[PATCH v2 1/5] drivers: phy: add generic PHY framework
Rob Landley
rob at landley.net
Sat Feb 23 17:44:40 EST 2013
On 02/18/2013 11:53:14 PM, Kishon Vijay Abraham I wrote:
> The PHY framework provides a set of APIs for the PHY drivers to
> create/destroy a PHY and APIs for the PHY users to obtain a reference
> to the
> PHY with or without using phandle. To obtain a reference to the PHY
> without
> using phandle, the platform specfic intialization code (say from
> board file)
> should have already called phy_bind with the binding information. The
> binding
> information consists of phy's device name, phy user device name and
> an index.
> The index is used when the same phy user binds to mulitple phys.
Given that this has a separately selectable config option, I'm guessing
that it's useful all by itself even in the absence of a driver using
this phy? (Or it gives user visibility to the phy buried in an E1000 or
SATA drive or some such?)
> +1. Introduction
> +
> +*PHY* is the abbreviation for physical layer. It is used to connect
> a device
> +to the physical medium e.g., the USB controller has a PHY to provide
> functions
> +such as serialization, de-serialization, encoding, decoding and is
> responsible
> +for obtaining the required data transmission rate. Note that some USB
> +controller has PHY functionality embedded into it and others use an
> external
> +PHY. Other peripherals that uses a PHY include Wireless LAN,
> Ethernet,
> +SATA etc.
I've usually heard the word "transciever" used to describe these.

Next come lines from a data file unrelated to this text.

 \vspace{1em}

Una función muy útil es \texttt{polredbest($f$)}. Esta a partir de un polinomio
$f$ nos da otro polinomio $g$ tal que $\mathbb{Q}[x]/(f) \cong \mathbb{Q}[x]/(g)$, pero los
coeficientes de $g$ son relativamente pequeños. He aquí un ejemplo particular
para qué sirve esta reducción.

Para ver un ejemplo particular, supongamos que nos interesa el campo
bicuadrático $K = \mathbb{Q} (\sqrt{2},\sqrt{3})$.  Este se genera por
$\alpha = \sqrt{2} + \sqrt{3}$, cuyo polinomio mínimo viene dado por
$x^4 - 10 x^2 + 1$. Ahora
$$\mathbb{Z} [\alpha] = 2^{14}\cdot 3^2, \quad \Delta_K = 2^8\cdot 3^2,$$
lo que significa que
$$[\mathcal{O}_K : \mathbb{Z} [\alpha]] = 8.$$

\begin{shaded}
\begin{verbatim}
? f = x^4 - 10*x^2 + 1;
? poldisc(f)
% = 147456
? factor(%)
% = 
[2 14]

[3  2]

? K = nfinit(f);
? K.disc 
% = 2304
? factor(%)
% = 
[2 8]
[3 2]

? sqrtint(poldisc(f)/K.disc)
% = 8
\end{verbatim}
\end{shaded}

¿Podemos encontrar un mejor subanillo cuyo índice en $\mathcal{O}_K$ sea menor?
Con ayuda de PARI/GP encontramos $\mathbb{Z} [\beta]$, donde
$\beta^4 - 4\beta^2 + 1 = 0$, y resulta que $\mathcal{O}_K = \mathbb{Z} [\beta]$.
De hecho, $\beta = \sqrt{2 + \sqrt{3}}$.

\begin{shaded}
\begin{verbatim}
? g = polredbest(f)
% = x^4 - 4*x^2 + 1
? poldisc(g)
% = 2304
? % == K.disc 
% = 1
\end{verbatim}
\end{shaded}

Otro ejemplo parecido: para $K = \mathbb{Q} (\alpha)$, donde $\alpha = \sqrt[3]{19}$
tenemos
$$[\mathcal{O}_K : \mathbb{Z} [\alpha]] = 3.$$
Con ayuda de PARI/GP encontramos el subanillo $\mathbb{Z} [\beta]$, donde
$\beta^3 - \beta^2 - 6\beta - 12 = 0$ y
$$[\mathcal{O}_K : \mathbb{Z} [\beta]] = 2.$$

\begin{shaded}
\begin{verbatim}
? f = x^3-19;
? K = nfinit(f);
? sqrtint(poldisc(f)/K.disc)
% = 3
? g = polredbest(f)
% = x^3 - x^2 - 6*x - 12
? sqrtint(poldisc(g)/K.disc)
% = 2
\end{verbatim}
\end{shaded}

> +The intention of creating this framework is to bring the phy drivers
> spread
> +all over the Linux kernel to drivers/phy to increase code re-use and
> to
> +increase code maintainability.
> +
> +This framework will be of use only to devices that uses external PHY
> (PHY
> +functionality is not embedded within the controller).
> +
> +2. Creating the PHY
> +
> +The PHY driver should create the PHY in order for other peripheral
> controllers
> +to make use of it. The PHY framework provides 2 APIs to create the
> PHY.
Given that a PHY is a chip (random example
http://ark.intel.com/products/47620/Intel-82579LM-Gigabit-Ethernet-PHY),
you seem to be saying that software should manifest a piece of hardware
out of thin air through sheer willpower. I'm pretty sure I've
misunderstood this phrasing.
> +struct phy *phy_create(struct device *dev, struct phy_descriptor
> *desc);
> +struct phy *devm_phy_create(struct device *dev, struct
> phy_descriptor *desc);
> +
> +The PHY drivers can use one of the above 2 APIs to create the PHY by
> passing
Um, the driver should _bind_ to the phy, maybe? Allocate? Initialize?
> +6. Destroying the PHY
I've run drivers like that. I try not to, though.
> +7. Current Status
> +
> +Currently only USB in OMAP is made to use this framework. However
> using the
> +USB PHY library cannot be completely removed because it is
> intertwined with
> +OTG. Once we move OTG out of PHY completely, using the old PHY
> library can be
> +completely removed. SATA in OMAP will also more likely use this new
> framework
> +and we should have a patch for it soon.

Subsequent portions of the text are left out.